Light showed some degree of self-restraint at first; he told himself he was using the notebook to further the cause of justice and punish the obviously guilty. (His father was a senior police officer, and Light's lifelong ambition had been to follow in his father's footsteps after finishing his college education.) He scoured the news for names of notorious murderers and the like (even though most of them, I gathered, were already behind bars and not likely to commit many more murders in the near future), and started killing them off in batches. His initial idea appeared to be: "Hey! If I kill off all the nastiest violent criminals, in a way that makes a big media splash, then perhaps other people will realize that crime really doesn't pay and will clean up their own acts and the whole world will become a much better place!"

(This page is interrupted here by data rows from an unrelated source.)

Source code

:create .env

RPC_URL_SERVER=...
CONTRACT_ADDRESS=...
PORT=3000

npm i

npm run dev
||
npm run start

While I disagreed with his methods, I could at least sympathize with the utopian results he hoped to achieve (even if I didn't expect it to work). But fairly early on, a noted but very secretive freelance detective, usually known by the initial L, makes a television broadcast in which he sternly lectures the mysterious vigilante killer (somehow dubbed "Kira" for lack of a better name) on ethics. (By this time, law enforcement agencies around the world were already taking it for granted that someone, somehow, must be the common cause behind these "spontaneous heart attacks" of dozens of notorious hardcases which were happening so fast and furious in recent weeks, although they would have been hard put to prove in court that any specific case was a murder.)

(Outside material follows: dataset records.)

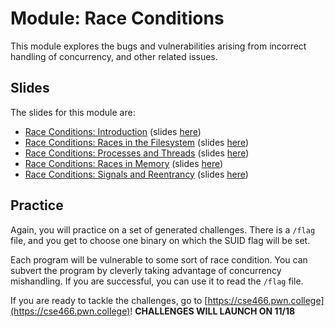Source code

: # Module: Race Conditions

This module explores the bugs and vulnerabilities arising from incorrect handling of concurrency, and other related issues.

## Slides

The slides for this module are:

- [Race Conditions: Introduction](https://youtu.be/jXQ8Y5B2sc0) (slides [here](https://docs.google.com/presentation/d/1cwaI8mwYBAj_GBrDqfCHM4_ansWHlkT5tBIFo8zJqsI/edit))
- [Race Conditions: Races in the Filesystem](https://youtu.be/dpsWLu8jxBg) (slides [here](https://docs.google.com/presentation/d/1aMSJoBqDIY0cYwFwEa4uq4mzjScGzZDFbmkvVcrbF-4/edit))
- [Race Conditions: Processes and Threads](https://youtu.be/_hDP1wZKkaI) (slides [here](https://docs.google.com/presentation/d/11Fq9HwG6yYB9fkEJ-ZJ4kHbu-hL4WizAiUoX9prPN8Y/edit))
- [Race Conditions: Races in Memory](https://youtu.be/jNIgU4kI6wY) (slides [here](https://docs.google.com/presentation/d/1u-aSz-mqwkMIZEDAR-AEPKw5JPn-1q_3Ek_C6JjQUzY/edit))
- [Race Conditions: Signals and Reentrancy](https://youtu.be/bPWQFhsUkbs) (slides [here](https://docs.google.com/presentation/d/1LOmzo79U_QmdggdfQwDej47886iqHIPDGXpl506_SYY/edit))

## Practice

Again, you will practice on a set of generated challenges.
There is a `/flag` file, and you get to choose one binary on which the SUID flag will be set.

Each program will be vulnerable to some sort of race condition.
You can subvert the program by cleverly taking advantage of concurrency mishandling.
If you are successful, you can use it to read the `/flag` file.

If you are ready to tackle the challenges, go to [https://cse466.pwn.college](https://cse466.pwn.college)! **CHALLENGES WILL LAUNCH ON 11/18**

Instead of just shrugging off this lecture and saying, "Well, I suppose this L guy is entitled to his own silly opinions -- sticks and stones may break my bones, but words will never hurt me," Light gets so angry that he writes what he believes to be L's full name into his trusty notebook (the "Death Note" of the series title) and waits for the "inevitable" heart attack. (L knew nothing about the notebook, but he had anticipated some sort of supernatural attack and had a few extra aces up his sleeve which served him very well, but that's not the point right now.) Anyway, that was the part where I consciously decided that Light was not just an "antihero," but a "hot-tempered fanatical villain who's a threat to everyone and needs to be taken down as quickly as possible."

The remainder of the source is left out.